- Exercise description: Exactly and only the lines from the one containing "To fetch all" through the close of the entries below are to be set down.

[Extracted records]
====================

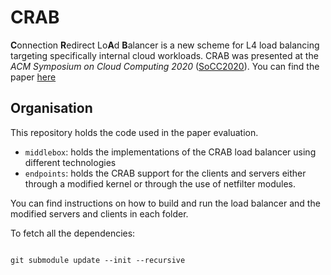 # CRAB

**C**onnection **R**edirect Lo**A**d **B**alancer is a new scheme for L4 load balancing targeting specifically internal cloud workloads.
CRAB was presented at the *ACM Symposium on Cloud Computing 2020* ([SoCC2020](https://acmsocc.github.io/2020/)). You can find the paper [here](https://dl.acm.org/doi/10.1145/3419111.3421304)

## Organisation

This repository holds the code used in the paper evaluation.

- ```middlebox```: holds the implementations of the CRAB load balancer using different technologies
- ```endpoints```: holds the CRAB support for the clients and servers either through a modified kernel or through the use of netfilter modules.

You can find instructions on how to build and run the load balancer and the modified servers and clients in each folder.

To fetch all the dependencies:

<code>
git submodule update --init --recursive
</code>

====================

- The completed task:
To fetch all the dependencies:

<code>
git submodule update --init --recursive
</code>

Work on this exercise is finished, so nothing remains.